§ **STORED DATA**:
[Start of Attachment]
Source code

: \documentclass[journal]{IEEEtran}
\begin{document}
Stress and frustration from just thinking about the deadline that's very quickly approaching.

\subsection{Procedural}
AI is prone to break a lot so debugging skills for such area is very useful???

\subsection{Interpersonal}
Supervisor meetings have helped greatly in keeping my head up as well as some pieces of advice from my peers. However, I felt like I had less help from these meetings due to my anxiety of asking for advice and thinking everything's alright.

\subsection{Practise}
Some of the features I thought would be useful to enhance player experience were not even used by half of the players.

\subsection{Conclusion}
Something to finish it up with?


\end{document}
[End of Attachment]
[Start of Attachment]
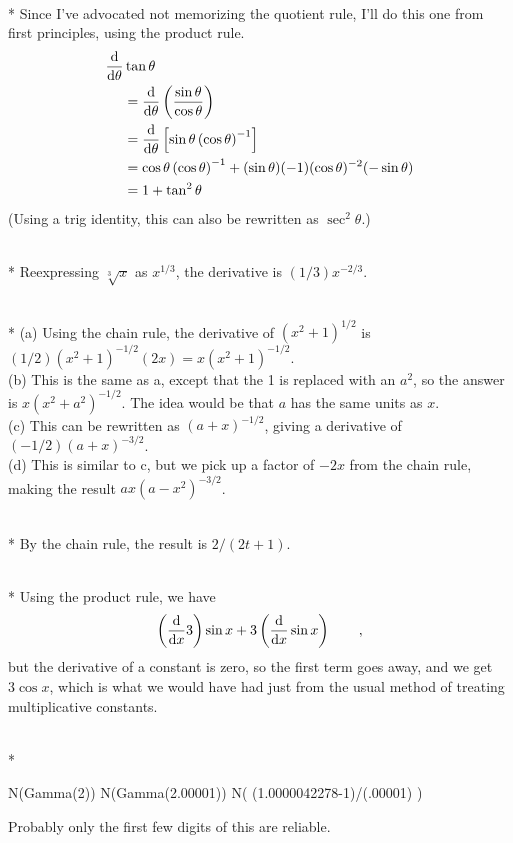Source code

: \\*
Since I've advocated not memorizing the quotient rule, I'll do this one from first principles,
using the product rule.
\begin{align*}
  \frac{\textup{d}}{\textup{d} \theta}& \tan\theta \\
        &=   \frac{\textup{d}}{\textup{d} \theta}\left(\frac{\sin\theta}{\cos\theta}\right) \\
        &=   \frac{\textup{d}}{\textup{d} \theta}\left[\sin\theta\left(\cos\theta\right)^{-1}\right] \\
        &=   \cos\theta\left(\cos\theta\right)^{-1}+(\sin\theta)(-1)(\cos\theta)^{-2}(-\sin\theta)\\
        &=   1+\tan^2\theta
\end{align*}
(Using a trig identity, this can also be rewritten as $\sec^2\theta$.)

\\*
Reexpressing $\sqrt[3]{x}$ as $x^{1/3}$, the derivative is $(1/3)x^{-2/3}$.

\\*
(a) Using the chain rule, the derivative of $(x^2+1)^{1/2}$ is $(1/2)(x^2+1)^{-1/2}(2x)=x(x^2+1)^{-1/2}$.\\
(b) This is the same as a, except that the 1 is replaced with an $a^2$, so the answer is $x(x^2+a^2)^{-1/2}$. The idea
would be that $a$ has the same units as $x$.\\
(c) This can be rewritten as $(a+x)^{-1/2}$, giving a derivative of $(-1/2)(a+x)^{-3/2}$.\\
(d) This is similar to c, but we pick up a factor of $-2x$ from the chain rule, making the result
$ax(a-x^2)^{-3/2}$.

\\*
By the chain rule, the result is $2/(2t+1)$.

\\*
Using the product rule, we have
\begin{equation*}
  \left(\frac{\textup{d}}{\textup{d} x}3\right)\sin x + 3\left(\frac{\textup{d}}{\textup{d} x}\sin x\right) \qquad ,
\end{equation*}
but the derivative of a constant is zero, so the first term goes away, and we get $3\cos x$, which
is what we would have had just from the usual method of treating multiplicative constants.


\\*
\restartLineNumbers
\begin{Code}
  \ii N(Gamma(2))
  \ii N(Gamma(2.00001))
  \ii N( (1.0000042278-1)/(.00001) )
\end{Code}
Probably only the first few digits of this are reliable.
[End of Attachment]
§ **PROBLEM TO WORK ON**:
Identify the lines above that contain the word "begin", then copy them.

§ **RESULT OF THE EXERCISE**:
\begin{document}
\begin{align*}
\begin{equation*}
\begin{Code}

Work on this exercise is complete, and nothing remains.